**TASK DETAILS**
In the data that follows, every line containing the word "webtools" should be returned.

**INPUT DATA**
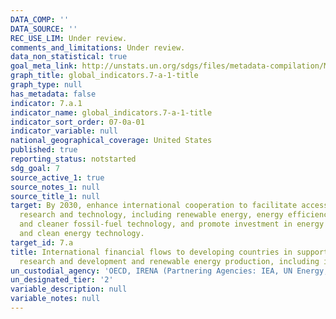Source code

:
 ```yaml
---
DATA_COMP: ''
DATA_SOURCE: ''
REC_USE_LIM: Under review.
comments_and_limitations: Under review.
data_non_statistical: true
goal_meta_link: http://unstats.un.org/sdgs/files/metadata-compilation/Metadata-Goal-7.pdf
graph_title: global_indicators.7-a-1-title
graph_type: null
has_metadata: false
indicator: 7.a.1
indicator_name: global_indicators.7-a-1-title
indicator_sort_order: 07-0a-01
indicator_variable: null
national_geographical_coverage: United States
published: true
reporting_status: notstarted
sdg_goal: 7
source_active_1: true
source_notes_1: null
source_title_1: null
target: By 2030, enhance international cooperation to facilitate access to clean energy
  research and technology, including renewable energy, energy efficiency and advanced
  and cleaner fossil-fuel technology, and promote investment in energy infrastructure
  and clean energy technology.
target_id: 7.a
title: International financial flows to developing countries in support of clean energy
  research and development and renewable energy production, including in hybrid systems
un_custodial_agency: 'OECD, IRENA (Partnering Agencies: IEA, UN Energy, UNEP)'
un_designated_tier: '2'
variable_description: null
variable_notes: null
---
```

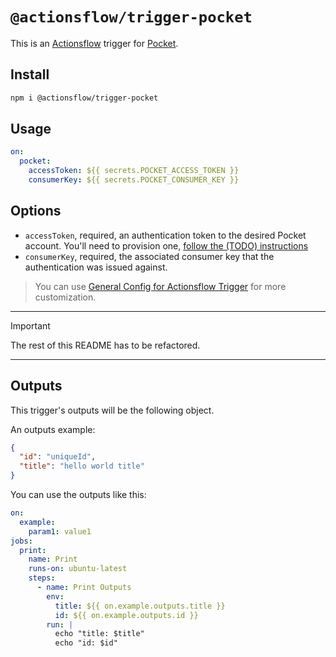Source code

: # `@actionsflow/trigger-pocket`

This is an [Actionsflow](https://github.com/actionsflow/actionsflow) trigger for [Pocket](https://getpocket.com).

## Install

```bash
npm i @actionsflow/trigger-pocket
```

## Usage

```yaml
on:
  pocket:
    accessToken: ${{ secrets.POCKET_ACCESS_TOKEN }}
    consumerKey: ${{ secrets.POCKET_CONSUMER_KEY }}
```

## Options

- `accessToken`, required, an authentication token to the desired Pocket account. You'll need to provision one, [follow the (TODO) instructions](#todo)
- `consumerKey`, required, the associated consumer key that the authentication was issued against.

> You can use [General Config for Actionsflow Trigger](https://actionsflow.github.io/docs/workflow/#ontriggerconfig) for more customization.

* * *

> [!IMPORTANT]  
> The rest of this README has to be refactored.

* * * 

## Outputs

This trigger's outputs will be the following object.

An outputs example:

```json
{
  "id": "uniqueId",
  "title": "hello world title"
}
```

You can use the outputs like this:

```yaml
on:
  example:
    param1: value1
jobs:
  print:
    name: Print
    runs-on: ubuntu-latest
    steps:
      - name: Print Outputs
        env:
          title: ${{ on.example.outputs.title }}
          id: ${{ on.example.outputs.id }}
        run: |
          echo "title: $title"
          echo "id: $id"
```
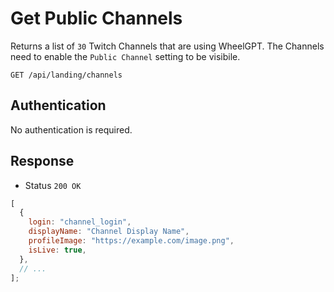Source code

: # Get Public Channels

Returns a list of `30` Twitch Channels that are using WheelGPT. The Channels need to enable the `Public Channel` setting to be visibile.

```http
GET /api/landing/channels
```

## Authentication

No authentication is required.

## Response

- Status `200 OK`

```js
[
  {
    login: "channel_login",
    displayName: "Channel Display Name",
    profileImage: "https://example.com/image.png",
    isLive: true,
  },
  // ...
];
```
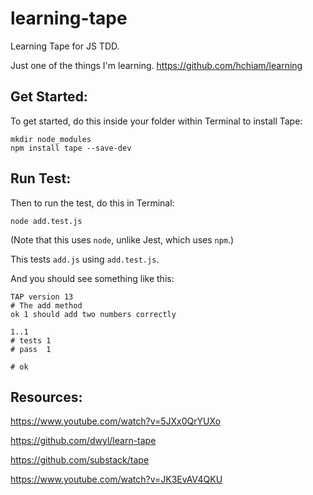# learning-tape
Learning Tape for JS TDD.

Just one of the things I'm learning. https://github.com/hchiam/learning

## Get Started:
To get started, do this inside your folder within Terminal to install Tape:
```
mkdir node_modules
npm install tape --save-dev
```

## Run Test:
Then to run the test, do this in Terminal:
```
node add.test.js
```
(Note that this uses `node`, unlike Jest, which uses `npm`.)

This tests `add.js` using `add.test.js`.

And you should see something like this:
```
TAP version 13
# The add method
ok 1 should add two numbers correctly

1..1
# tests 1
# pass  1

# ok
```

## Resources:

https://www.youtube.com/watch?v=5JXx0QrYUXo

https://github.com/dwyl/learn-tape

https://github.com/substack/tape

https://www.youtube.com/watch?v=JK3EvAV4QKU
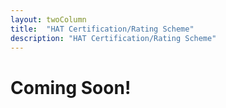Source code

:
 ```yaml
---
layout: twoColumn
title:  "HAT Certification/Rating Scheme"
description: "HAT Certification/Rating Scheme"
---
```


# Coming Soon!
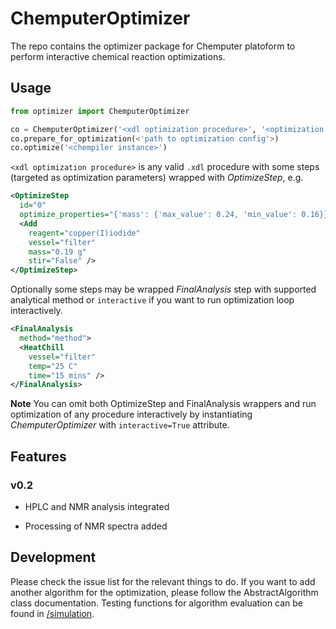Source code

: # ChemputerOptimizer

The repo contains the optimizer package for Chemputer platoform to perform interactive chemical reaction optimizations.

## Usage

```python
from optimizer import ChemputerOptimizer

co = ChemputerOptimizer('<xdl optimization procedure>', '<optimization graph>')
co.prepare_for_optimization(<'path to optimization config'>)
co.optimize('<chempiler instance>')
```

`<xdl optimization procedure>` is any valid `.xdl` procedure with some steps (targeted as optimization parameters) wrapped with *OptimizeStep*, e.g.
```xml
<OptimizeStep
  id="0"
  optimize_properties="{'mass': {'max_value': 0.24, 'min_value': 0.16}}">
  <Add
    reagent="copper(I)iodide"
    vessel="filter"
    mass="0.19 g"
    stir="False" />
</OptimizeStep>
```
Optionally some steps may be wrapped *FinalAnalysis* step with supported analytical method or `interactive` if you want to run optimization loop interactively.
```xml
<FinalAnalysis
  method="method">
  <HeatChill
    vessel="filter"
    temp="25 C"
    time="15 mins" />
</FinalAnalysis>
```

**Note**
You can omit both OptimizeStep and FinalAnalysis wrappers and run optimization of any procedure interactively by instantiating *ChemputerOptimizer* with `interactive=True` attribute.

## Features

### v0.2

* HPLC and NMR analysis integrated

* Processing of NMR spectra added

## Development

Please check the issue list for the relevant things to do.
If you want to add another algorithm for the optimization, please follow the AbstractAlgorithm class documentation. Testing functions for algorithm evaluation can be found in [/simulation](/tests/simulations/).
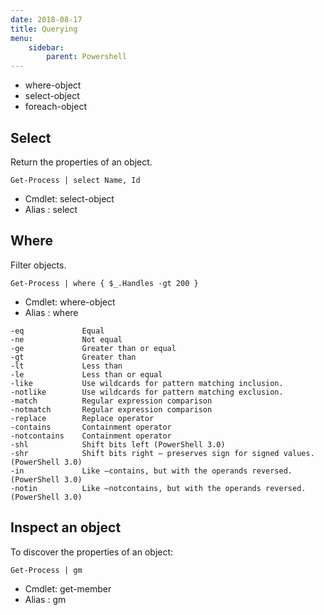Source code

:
 ```yaml
---
date: 2018-08-17
title: Querying
menu:
    sidebar:
        parent: Powershell
---
```


- where-object
- select-object
- foreach-object


## Select
Return the properties of an object.

```
Get-Process | select Name, Id
```

+ Cmdlet: select-object
+ Alias : select



## Where
Filter objects.

```
Get-Process | where { $_.Handles -gt 200 }
```

+ Cmdlet: where-object
+ Alias : where


```
-eq             Equal
-ne             Not equal
-ge             Greater than or equal
-gt             Greater than
-lt             Less than
-le             Less than or equal
-like           Use wildcards for pattern matching inclusion.
-notlike        Use wildcards for pattern matching exclusion.
-match          Regular expression comparison
-notmatch       Regular expression comparison
-replace        Replace operator
-contains       Containment operator
-notcontains    Containment operator
-shl            Shift bits left (PowerShell 3.0)
-shr            Shift bits right – preserves sign for signed values.(PowerShell 3.0)
-in             Like –contains, but with the operands reversed.(PowerShell 3.0)
-notin          Like –notcontains, but with the operands reversed.(PowerShell 3.0)
```



## Inspect an object
To discover the properties of an object:

```
Get-Process | gm
```

+ Cmdlet: get-member
+ Alias : gm

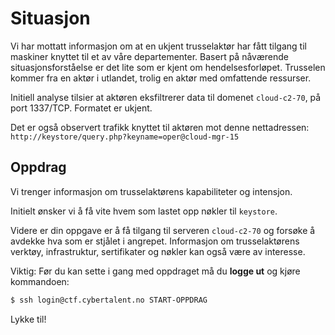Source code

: # Situasjon

Vi har mottatt informasjon om at en ukjent trusselaktør har fått tilgang til maskiner knyttet til et av våre departementer. Basert på nåværende situasjonsforståelse er det lite som er kjent om hendelsesforløpet. Trusselen kommer fra en aktør i utlandet, trolig en aktør med omfattende ressurser.

Initiell analyse tilsier at aktøren eksfiltrerer data til domenet `cloud-c2-70`, på port 1337/TCP. Formatet er ukjent.

Det er også observert trafikk knyttet til aktøren mot denne nettadressen: `http://keystore/query.php?keyname=oper@cloud-mgr-15`

## Oppdrag

Vi trenger informasjon om trusselaktørens kapabiliteter og intensjon.

Initielt ønsker vi å få vite hvem som lastet opp nøkler til `keystore`.

Videre er din oppgave er å få tilgang til serveren `cloud-c2-70` og forsøke å avdekke hva som er stjålet i angrepet. Informasjon om trusselaktørens verktøy, infrastruktur, sertifikater og nøkler kan også være av interesse.

Viktig: Før du kan sette i gang med oppdraget må du **logge ut** og kjøre kommandoen:

```sh
$ ssh login@ctf.cybertalent.no START-OPPDRAG
```

Lykke til!
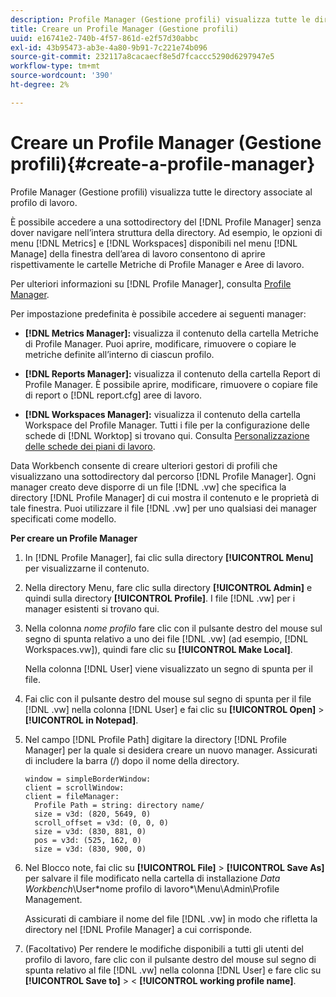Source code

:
 ```yaml
---
description: Profile Manager (Gestione profili) visualizza tutte le directory associate al profilo di lavoro.
title: Creare un Profile Manager (Gestione profili)
uuid: e16741e2-740b-4f57-861d-e2f57d30abbc
exl-id: 43b95473-ab3e-4a80-9b91-7c221e74b096
source-git-commit: 232117a8cacaecf8e5d7fcaccc5290d6297947e5
workflow-type: tm+mt
source-wordcount: '390'
ht-degree: 2%

---
```


# Creare un Profile Manager (Gestione profili){#create-a-profile-manager}

Profile Manager (Gestione profili) visualizza tutte le directory associate al profilo di lavoro.

È possibile accedere a una sottodirectory del [!DNL Profile Manager] senza dover navigare nell’intera struttura della directory. Ad esempio, le opzioni di menu [!DNL Metrics] e [!DNL Workspaces] disponibili nel menu [!DNL Manage] della finestra dell’area di lavoro consentono di aprire rispettivamente le cartelle Metriche di Profile Manager e Aree di lavoro.

Per ulteriori informazioni su [!DNL Profile Manager], consulta [Profile Manager](https://experienceleague.adobe.com/docs/data-workbench/using/client/ui-analysis-features/cstm-prof-files-mgrs/c-new-prof-mgrs.html).

Per impostazione predefinita è possibile accedere ai seguenti manager:

* **[!DNL Metrics Manager]:** visualizza il contenuto della cartella Metriche di Profile Manager. Puoi aprire, modificare, rimuovere o copiare le metriche definite all’interno di ciascun profilo.
* **[!DNL Reports Manager]:** visualizza il contenuto della cartella Report di Profile Manager. È possibile aprire, modificare, rimuovere o copiare file di report o [!DNL report.cfg] aree di lavoro.

* **[!DNL Workspaces Manager]:** visualizza il contenuto della cartella Workspace del Profile Manager. Tutti i file per la configurazione delle schede di [!DNL Worktop] si trovano qui. Consulta [Personalizzazione delle schede dei piani di lavoro](../../../../home/c-get-started/c-intf-anlys-ftrs/c-cstm-wktp-tabs/c-cstm-wktp-tabs.md).

Data Workbench consente di creare ulteriori gestori di profili che visualizzano una sottodirectory dal percorso [!DNL Profile Manager]. Ogni manager creato deve disporre di un file [!DNL .vw] che specifica la directory [!DNL Profile Manager] di cui mostra il contenuto e le proprietà di tale finestra. Puoi utilizzare il file [!DNL .vw] per uno qualsiasi dei manager specificati come modello.

**Per creare un Profile Manager**

1. In [!DNL Profile Manager], fai clic sulla directory **[!UICONTROL Menu]** per visualizzarne il contenuto.
1. Nella directory Menu, fare clic sulla directory **[!UICONTROL Admin]** e quindi sulla directory **[!UICONTROL Profile]**. I file [!DNL .vw] per i manager esistenti si trovano qui.
1. Nella colonna *nome profilo* fare clic con il pulsante destro del mouse sul segno di spunta relativo a uno dei file [!DNL .vw] (ad esempio, [!DNL Workspaces.vw]), quindi fare clic su **[!UICONTROL Make Local]**.

   Nella colonna [!DNL User] viene visualizzato un segno di spunta per il file.

1. Fai clic con il pulsante destro del mouse sul segno di spunta per il file [!DNL .vw] nella colonna [!DNL User] e fai clic su **[!UICONTROL Open]** > **[!UICONTROL in Notepad]**.
1. Nel campo [!DNL Profile Path] digitare la directory [!DNL Profile Manager] per la quale si desidera creare un nuovo manager. Assicurati di includere la barra (/) dopo il nome della directory.

   ```
   window = simpleBorderWindow:
   client = scrollWindow: 
   client = fileManager:
     Profile Path = string: directory name/
     size = v3d: (820, 5649, 0)
     scroll_offset = v3d: (0, 0, 0)
     size = v3d: (830, 881, 0)
     pos = v3d: (525, 162, 0)
     size = v3d: (830, 900, 0)
   ```

1. Nel Blocco note, fai clic su **[!UICONTROL File]** > **[!UICONTROL Save As]** per salvare il file modificato nella cartella di installazione *Data Workbench*\User\*nome profilo di lavoro*\Menu\Admin\Profile Management.

   Assicurati di cambiare il nome del file [!DNL .vw] in modo che rifletta la directory nel [!DNL Profile Manager] a cui corrisponde.

1. (Facoltativo) Per rendere le modifiche disponibili a tutti gli utenti del profilo di lavoro, fare clic con il pulsante destro del mouse sul segno di spunta relativo al file [!DNL .vw] nella colonna [!DNL User] e fare clic su **[!UICONTROL Save to]** > &lt; **[!UICONTROL working profile name]**.
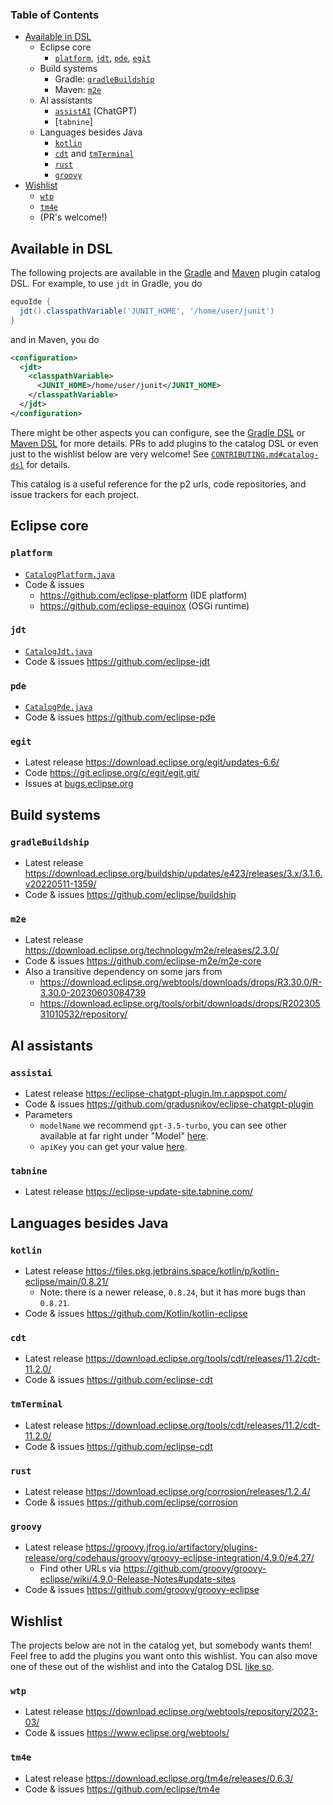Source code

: ### Table of Contents

- [Available in DSL](#available-projects)
  - Eclipse core
    - [`platform`](#platform), [`jdt`](#jdt), [`pde`](#pde), [`egit`](#egit)
  - Build systems
    - Gradle: [`gradleBuildship`](#gradle-buildship)
    - Maven: [`m2e`](#m2e)
  - AI assistants
    - [`assistAI`](#assistai) (ChatGPT)
    - [`tabnine`]
  - Languages besides Java
    - [`kotlin`](#kotlin)
    - [`cdt`](#cdt) and [`tmTerminal`](#tmterminal)
    - [`rust`](#rust)
    - [`groovy`](#groovy)
- [Wishlist](#wishlist)
  - [`wtp`](#wtp)
  - [`tm4e`](#tm4e) 
  - (PR's welcome!)

## Available in DSL

The following projects are available in the [Gradle](https://github.com/equodev/equo-ide/tree/main/plugin-gradle) and [Maven](https://github.com/equodev/equo-ide/tree/main/plugin-maven) plugin catalog DSL. For example, to use `jdt` in Gradle, you do

```gradle
equoIde {
  jdt().classpathVariable('JUNIT_HOME', '/home/user/junit')
}
```

and in Maven, you do

```xml
<configuration>
  <jdt>
    <classpathVariable>
      <JUNIT_HOME>/home/user/junit</JUNIT_HOME>
    </classpathVariable>
  </jdt>
</configuration>
```

There might be other aspects you can configure, see the [Gradle DSL](https://github.com/equodev/equo-ide/blob/main/plugin-gradle/src/main/java/dev/equo/ide/gradle/P2ModelDslWithCatalog.java) or [Maven DSL](https://github.com/equodev/equo-ide/blob/main/plugin-maven/src/main/java/dev/equo/ide/maven/AbstractP2MojoWithCatalog.java) for more details. PRs to add plugins to the catalog DSL or even just to the wishlist below are very welcome! See [`CONTRIBUTING.md#catalog-dsl`](https://github.com/equodev/equo-ide/blob/main/CONTRIBUTING.md#catalog-dsl) for details.

This catalog is a useful reference for the p2 urls, code repositories, and issue trackers for each project.

## Eclipse core

### `platform`

- [`CatalogPlatform.java`](https://github.com/equodev/equo-ide/blob/main/solstice/src/main/java/dev/equo/ide/CatalogPlatform.java)
- Code & issues
  - https://github.com/eclipse-platform (IDE platform)
  - https://github.com/eclipse-equinox (OSGi runtime)

### `jdt`

- [`CatalogJdt.java`](https://github.com/equodev/equo-ide/blob/main/solstice/src/main/java/dev/equo/ide/CatalogJdt.java)
- Code & issues https://github.com/eclipse-jdt

### `pde`

- [`CatalogPde.java`](https://github.com/equodev/equo-ide/blob/main/solstice/src/main/java/dev/equo/ide/CatalogPde.java)
- Code & issues https://github.com/eclipse-pde

### `egit`
- Latest release https://download.eclipse.org/egit/updates-6.6/
- Code https://git.eclipse.org/c/egit/egit.git/
- Issues at [bugs.eclipse.org](https://bugs.eclipse.org/bugs/buglist.cgi?bug_file_loc_type=allwordssubstr&bug_status=NEW&bug_status=ASSIGNED&bug_status=REOPENED&bugidtype=include&chfieldto=Now&classification=Technology&cmdtype=doit&emailtype1=exact&emailtype2=substring&field0-0-0=noop&keywords_type=allwords&long_desc_type=allwordssubstr&order=Reuse%20same%20sort%20as%20last%20time&product=EGit&query_format=advanced&short_desc_type=allwordssubstr&status_whiteboard_type=allwordssubstr&type0-0-0=noop)

## Build systems

<a name="gradle-buildship"></a>
### `gradleBuildship`

- Latest release https://download.eclipse.org/buildship/updates/e423/releases/3.x/3.1.6.v20220511-1359/ 
- Code & issues https://github.com/eclipse/buildship

### `m2e`

- Latest release https://download.eclipse.org/technology/m2e/releases/2.3.0/
- Code & issues https://github.com/eclipse-m2e/m2e-core
- Also a transitive dependency on some jars from
  - https://download.eclipse.org/webtools/downloads/drops/R3.30.0/R-3.30.0-20230603084739
  - https://download.eclipse.org/tools/orbit/downloads/drops/R20230531010532/repository/

## AI assistants

### `assistai`

- Latest release https://eclipse-chatgpt-plugin.lm.r.appspot.com/
- Code & issues https://github.com/gradusnikov/eclipse-chatgpt-plugin
- Parameters
  - `modelName` we recommend `gpt-3.5-turbo`, you can see other available at far right under "Model" [here](https://platform.openai.com/playground?mode=chat).
  - `apiKey` you can get your value [here](https://platform.openai.com/account/api-keys).

### `tabnine`

- Latest release https://eclipse-update-site.tabnine.com/

## Languages besides Java

### `kotlin`

- Latest release https://files.pkg.jetbrains.space/kotlin/p/kotlin-eclipse/main/0.8.21/
  - Note: there is a newer release, `0.8.24`, but it has more bugs than `0.8.21`. 
- Code & issues https://github.com/Kotlin/kotlin-eclipse

### `cdt`

- Latest release https://download.eclipse.org/tools/cdt/releases/11.2/cdt-11.2.0/
- Code & issues https://github.com/eclipse-cdt

### `tmTerminal`

- Latest release https://download.eclipse.org/tools/cdt/releases/11.2/cdt-11.2.0/
- Code & issues https://github.com/eclipse-cdt

### `rust`

- Latest release https://download.eclipse.org/corrosion/releases/1.2.4/
- Code & issues https://github.com/eclipse/corrosion

### `groovy`

- Latest release https://groovy.jfrog.io/artifactory/plugins-release/org/codehaus/groovy/groovy-eclipse-integration/4.9.0/e4.27/
  - Find other URLs via https://github.com/groovy/groovy-eclipse/wiki/4.9.0-Release-Notes#update-sites
- Code & issues https://github.com/groovy/groovy-eclipse

## Wishlist

The projects below are not in the catalog yet, but somebody wants them! Feel free to add the plugins you want onto this wishlist. You can also move one of these out of the wishlist and into the Catalog DSL [like so](CONTRIBUTING.md#catalog-dsl).

### `wtp`
- Latest release https://download.eclipse.org/webtools/repository/2023-03/
- Code & issues https://www.eclipse.org/webtools/

### `tm4e`

- Latest release https://download.eclipse.org/tm4e/releases/0.6.3/
- Code & issues https://github.com/eclipse/tm4e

**ANSWER BOX**
  - https://download.eclipse.org/webtools/downloads/drops/R3.30.0/R-3.30.0-20230603084739
- Latest release https://download.eclipse.org/webtools/repository/2023-03/
- Code & issues https://www.eclipse.org/webtools/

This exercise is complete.